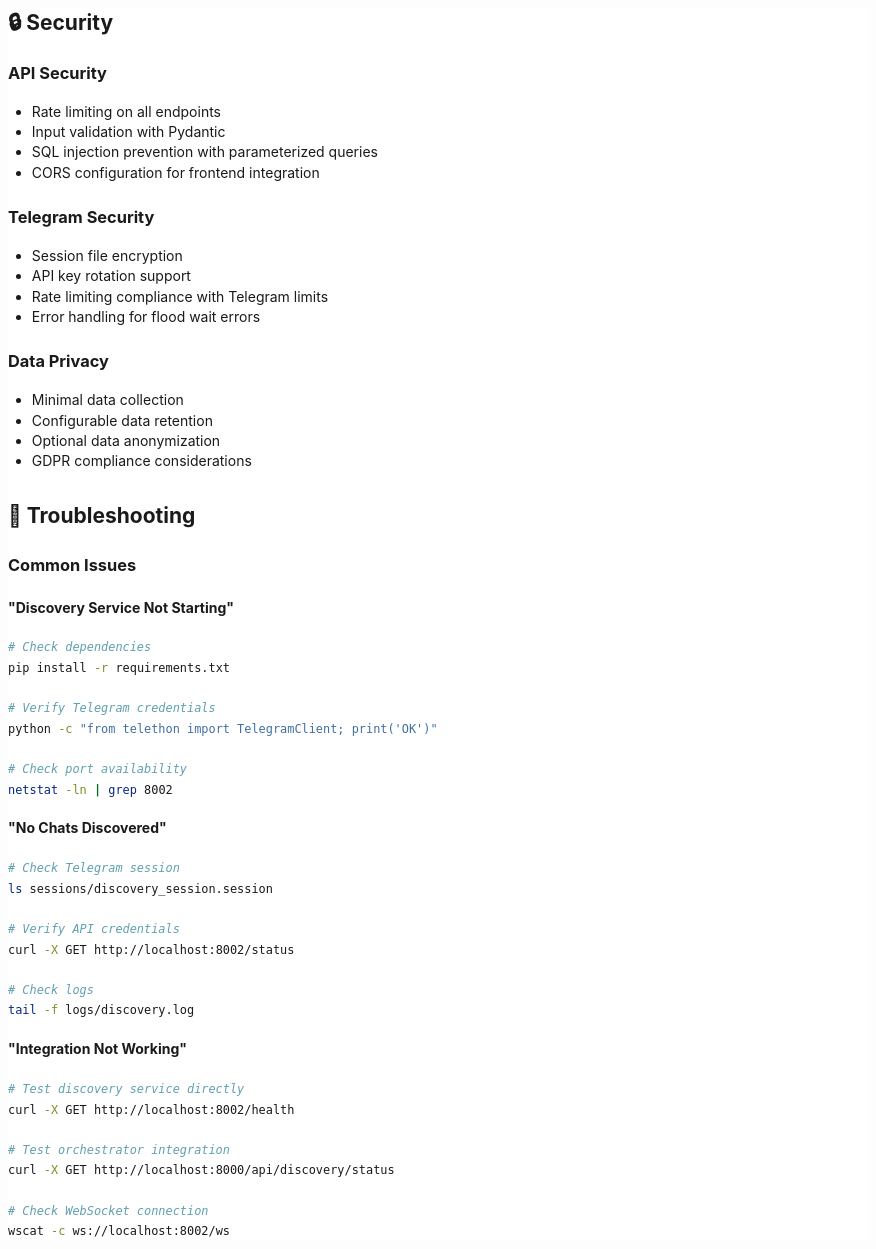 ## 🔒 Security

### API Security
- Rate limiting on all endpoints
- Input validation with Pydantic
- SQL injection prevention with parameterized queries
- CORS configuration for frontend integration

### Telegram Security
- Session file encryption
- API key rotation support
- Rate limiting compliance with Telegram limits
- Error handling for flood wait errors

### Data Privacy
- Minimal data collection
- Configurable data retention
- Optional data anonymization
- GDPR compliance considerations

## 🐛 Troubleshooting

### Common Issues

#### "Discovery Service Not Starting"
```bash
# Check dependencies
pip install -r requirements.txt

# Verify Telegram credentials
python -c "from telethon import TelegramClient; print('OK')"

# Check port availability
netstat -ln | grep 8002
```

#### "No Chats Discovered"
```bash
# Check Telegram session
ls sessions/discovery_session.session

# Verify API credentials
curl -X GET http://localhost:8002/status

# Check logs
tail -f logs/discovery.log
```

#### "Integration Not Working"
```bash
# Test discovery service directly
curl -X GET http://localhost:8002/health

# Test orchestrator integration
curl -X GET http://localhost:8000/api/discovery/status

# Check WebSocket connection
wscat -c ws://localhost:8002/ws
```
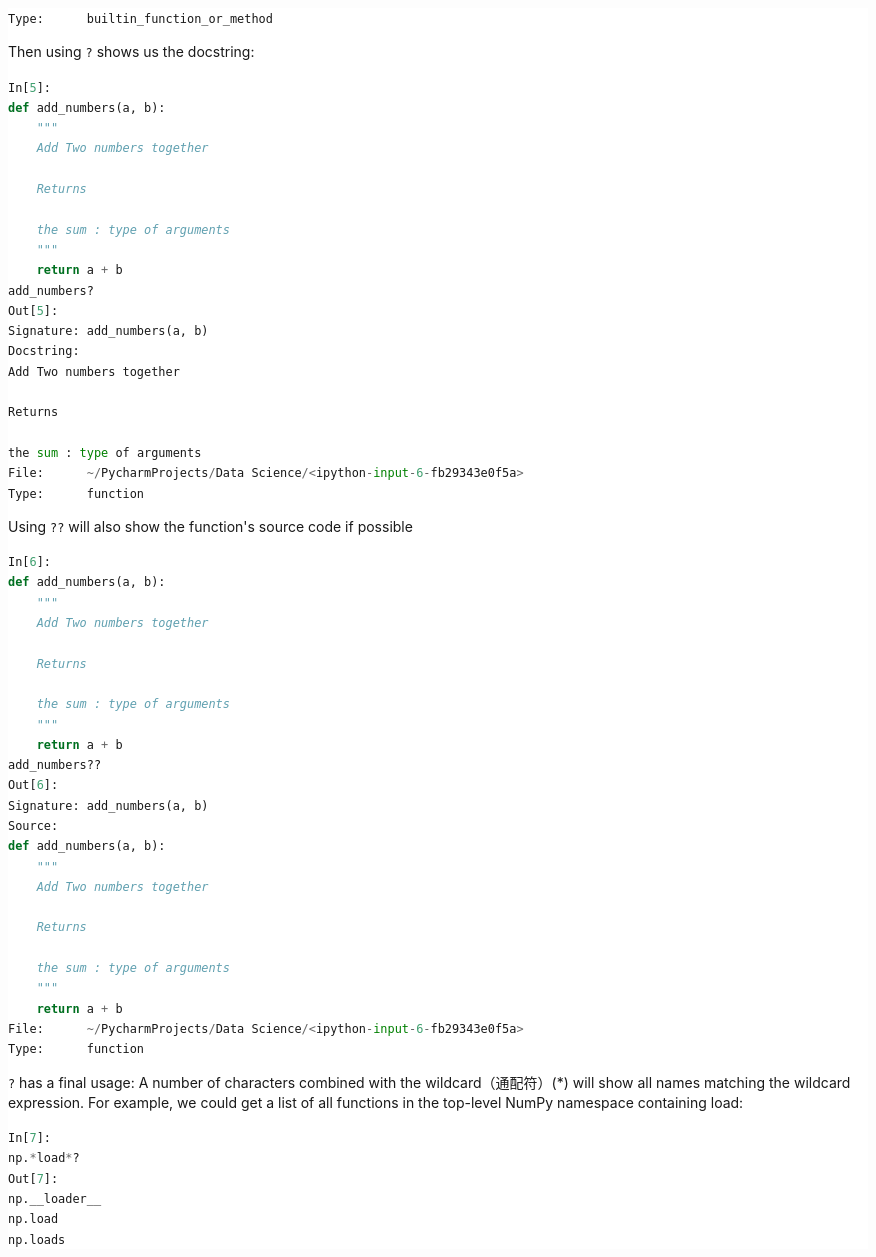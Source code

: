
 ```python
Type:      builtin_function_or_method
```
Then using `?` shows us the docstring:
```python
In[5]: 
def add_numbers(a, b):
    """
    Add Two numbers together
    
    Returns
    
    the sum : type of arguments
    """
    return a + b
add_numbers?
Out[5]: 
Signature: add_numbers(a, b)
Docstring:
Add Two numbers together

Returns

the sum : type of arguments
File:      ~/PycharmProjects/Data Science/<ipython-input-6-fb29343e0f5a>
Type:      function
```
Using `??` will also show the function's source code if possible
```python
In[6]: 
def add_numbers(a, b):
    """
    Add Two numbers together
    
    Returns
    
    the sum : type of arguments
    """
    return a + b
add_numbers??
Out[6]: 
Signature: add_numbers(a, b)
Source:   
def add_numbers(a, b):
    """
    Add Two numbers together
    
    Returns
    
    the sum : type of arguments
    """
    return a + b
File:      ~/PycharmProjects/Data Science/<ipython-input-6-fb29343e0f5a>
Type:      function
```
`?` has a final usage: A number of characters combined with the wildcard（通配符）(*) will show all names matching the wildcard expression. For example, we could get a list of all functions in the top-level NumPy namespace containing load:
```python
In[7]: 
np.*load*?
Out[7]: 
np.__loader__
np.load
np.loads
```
• • • • •
__Task to carry out__. What you should repeat exactly is the run of lines from the top of the listing above through the line with "- Error handling for flood wait errors", without pictures.

__Expected output__.
 ## 🔒 Security

### API Security
- Rate limiting on all endpoints
- Input validation with Pydantic
- SQL injection prevention with parameterized queries
- CORS configuration for frontend integration

### Telegram Security
- Session file encryption
- API key rotation support
- Rate limiting compliance with Telegram limits
- Error handling for flood wait errors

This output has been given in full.